You can always lay some marinated peppers on a sandwich, grilled cheese, or pizza and call it a day. But it takes virtually no work to cook with them, too, and that's where things start getting interesting.
Broadly speaking, jarred and canned peppers take on one to three of the following qualities: sweet, sour-pickled, and spicy. A piquillo likely has more heat and sometimes more sour kick than a marinated bell pepper, while a cherry pepper has even more. All this variability means it's worth stocking up on a few different types of jarred peppers; I keep pickled and spicy varieties on hand at all times, plus some pepper pastes for good measure. Once you're stocked up, here are a few ways to use them.
What's the hard line between relishes and other condiments? I'm not exactly sure, but to me a relish is all about texture and the interplay of sweet and sour. Take, for instance, this spicy-smoky-sweet-sour bacon and cherry pepper relish. We've slathered it on burgers, but you could also spoon it over romaine lettuce leaves, in which case it's obviously nothing but good for you.
If you're stocking up on sweet marinated peppers instead, get better acquainted with the briny kick of olive salad, whose OTP is the New Orleans muffuletta, but it also likes to get down with grilled cheese. The key to good olive salad is all in the balance of brine and oil against the peppers' sweetness, so keep the sour pickled ones out for this recipe.
Easy Purées and Proto-Dips
Sometimes I do the same thing for jarred peppers that I do with canned chipotles: purée the whole thing right in the jar with a hand-blender for a versatile paste that's ready for pasta sauce, dips, or salad dressings. Once puréed, spicy, salted peppers take well to fat scoops of tahini thinned out with lemon juice for a spicy, nutty, and fruity dressing I love on bitter greens.
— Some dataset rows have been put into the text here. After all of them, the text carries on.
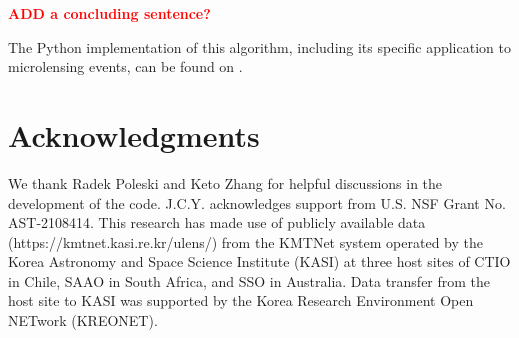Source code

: \documentclass[preprint]{aastex631}
\newcommand{\HL}[1]{\textcolor{red}{\bf#1}}
\begin{document}
\HL{ADD a concluding sentence?}

\vspace{12pt}
The Python implementation of this algorithm, including its specific application to microlensing events, can be found on .

\section*{Acknowledgments}

We thank Radek Poleski and Keto Zhang for helpful discussions in the development of the code.
J.C.Y. acknowledges support from U.S. NSF Grant No. AST-2108414. 
This research has made use of publicly available data 
(https://kmtnet.kasi.re.kr/ulens/) from the KMTNet system
operated by the Korea Astronomy and Space Science Institute
(KASI) at three host sites of CTIO in Chile, SAAO in South
Africa, and SSO in Australia. Data transfer from the host site to
KASI was supported by the Korea Research Environment
Open NETwork (KREONET).




\FloatBarrier
\newpage
\end{document}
The creamy, slightly pungent Balkan spread ajvar is really just a red pepper purée with some added vegetables (eggplant, garlic, and onions make frequent appearances). It's a perfect dip for vegetables and a nice complement to crumbled feta on toast, but you can also use it as the foundation for an awesome pasta sauce. Our recipe calls for grilling fresh peppers, but if you have some jarred roasted peppers on-hand and are looking for ways to use them, it's an easy shortcut.
Lords of the Hors D'oeuvres
Hollow jarred peppers almost beg to be stuffed, and in the Spanish tapas tradition, they often are. Whip up an Iberian tuna salad with high quality canned fish and shove it inside piquillo peppers, then lay them on slices of baguette for an easy hors d'oeuvre that looks and tastes far fancier than it is. Working with bell peppers instead? Here's another treatment of the fish plus a peppers-on-bread snack with anchovies and Manchego.
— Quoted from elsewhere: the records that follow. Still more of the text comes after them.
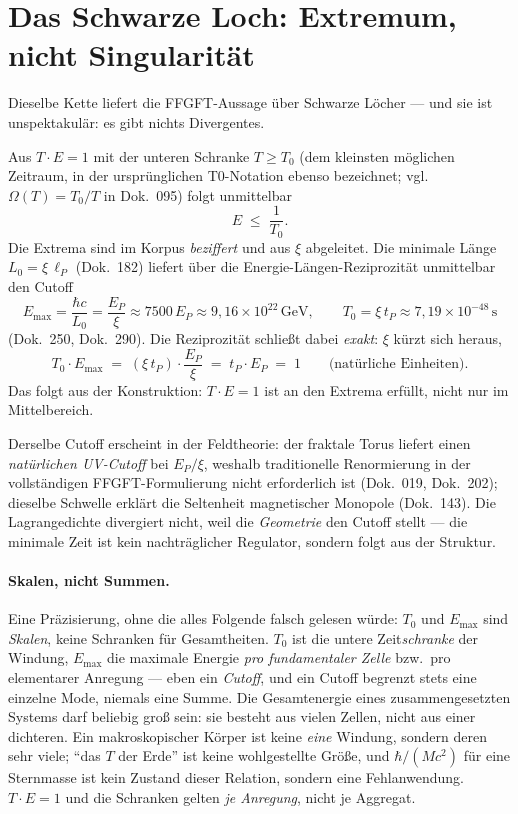 \section{Das Schwarze Loch: Extremum, nicht Singularität}

Dieselbe Kette liefert die FFGFT-Aussage über Schwarze Löcher --- und sie ist
unspektakulär: es gibt nichts Divergentes.

Aus $T\cdot E = 1$ mit der unteren Schranke $T \ge T_0$ (dem kleinsten möglichen Zeitraum, in der
ursprünglichen T0-Notation ebenso bezeichnet; vgl.\ $\Omega(T)=T_0/T$ in Dok.~095) folgt
unmittelbar
\begin{equation}
E \;\le\; \frac{1}{T_0}.
\end{equation}
Die Extrema sind im Korpus \emph{beziffert} und aus $\xi$ abgeleitet. Die minimale Länge
$L_0 = \xi\,\ell_P$ (Dok.~182) liefert über die Energie-Längen-Reziprozität unmittelbar den
Cutoff
\begin{equation}
E_\text{max} = \frac{\hbar c}{L_0} = \frac{E_P}{\xi} \approx 7500\,E_P \approx 9{,}16\times10^{22}\,\text{GeV},
\qquad
T_0 = \xi\, t_P \approx 7{,}19\times10^{-48}\,\text{s}
\end{equation}
(Dok.~250, Dok.~290). Die Reziprozität schließt dabei \emph{exakt}: $\xi$ kürzt sich heraus,
\begin{equation}
T_0 \cdot E_\text{max} \;=\; (\xi\, t_P)\cdot\frac{E_P}{\xi} \;=\; t_P \cdot E_P \;=\; 1
\qquad\text{(natürliche Einheiten)} .
\end{equation}
Das folgt aus der Konstruktion: $T\cdot E = 1$ ist an den Extrema
erfüllt, nicht nur im Mittelbereich.

Derselbe Cutoff erscheint in der Feldtheorie: der fraktale Torus liefert einen \emph{natürlichen
UV-Cutoff} bei $E_P/\xi$, weshalb traditionelle Renormierung in der vollständigen
FFGFT-Formulierung nicht erforderlich ist (Dok.~019, Dok.~202); dieselbe Schwelle erklärt die
Seltenheit magnetischer Monopole (Dok.~143). Die Lagrangedichte divergiert nicht, weil die
\emph{Geometrie} den Cutoff stellt --- die minimale Zeit ist kein nachträglicher Regulator,
sondern folgt aus der Struktur.

\paragraph{Skalen, nicht Summen.} Eine Präzisierung, ohne die alles Folgende falsch gelesen
würde: $T_0$ und $E_\text{max}$ sind \emph{Skalen}, keine Schranken für Gesamtheiten. $T_0$ ist die
untere Zeit\emph{schranke} der Windung, $E_\text{max}$ die maximale Energie \emph{pro
fundamentaler Zelle} bzw.\ pro elementarer Anregung --- eben ein \emph{Cutoff}, und ein Cutoff
begrenzt stets eine einzelne Mode, niemals eine Summe. Die Gesamtenergie eines zusammengesetzten
Systems darf beliebig groß sein: sie besteht aus vielen Zellen, nicht aus einer dichteren. Ein
makroskopischer Körper ist keine \emph{eine} Windung, sondern deren sehr viele; \enquote{das $T$ der
Erde} ist keine wohlgestellte Größe, und $\hbar/(M c^2)$ für eine Sternmasse ist kein Zustand dieser
Relation, sondern eine Fehlanwendung. $T\cdot E = 1$ und die Schranken gelten \emph{je Anregung},
nicht je Aggregat.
But my favorite stuffed pepper may be this cherry pepper wrapped in prosciutto and filled with ricotta, then cooked on the grill. This is another recipe that calls for fresh peppers, but can adapt well to jarred varieties so long as they still have some bite. Keep a few recipes like this on-hand and you'll have party snacks at a moment's notice.
Bring Brightness to Almost Anything
A little acid goes a long way in pretty much anything cooked, but when we think of ways to bring in that acidity, the answer's usually citrus or vinegar. But consider the pickled pepper, a handy dose of salt and sour with some fruity twang for good measure. It's just as useful a source of acidity as a squeeze of lemon.
Keep the acidity gentle by stewing piquillo peppers with beef for a few hours, or go full-throttle by using them as a final accent in this chorizo-enriched pasta salad or this green bean salad tarted up with anchovies.
Pimento Cheese is a Cuisine
The dirty secret of pimento cheese is that it's not actually Southern in origin. The glorious truth—which I realize uses jarred pimentos as a mere coloring accent to offset what is essentially a cheese and mayo salad—is that the dip isn't just a noun, but also an adjective.
You get the picture? You don't even have to confine yourself to jarred pimentos; I actually prefer a sharper, hotter pepper for such purposes. The cheese, however, is all on you.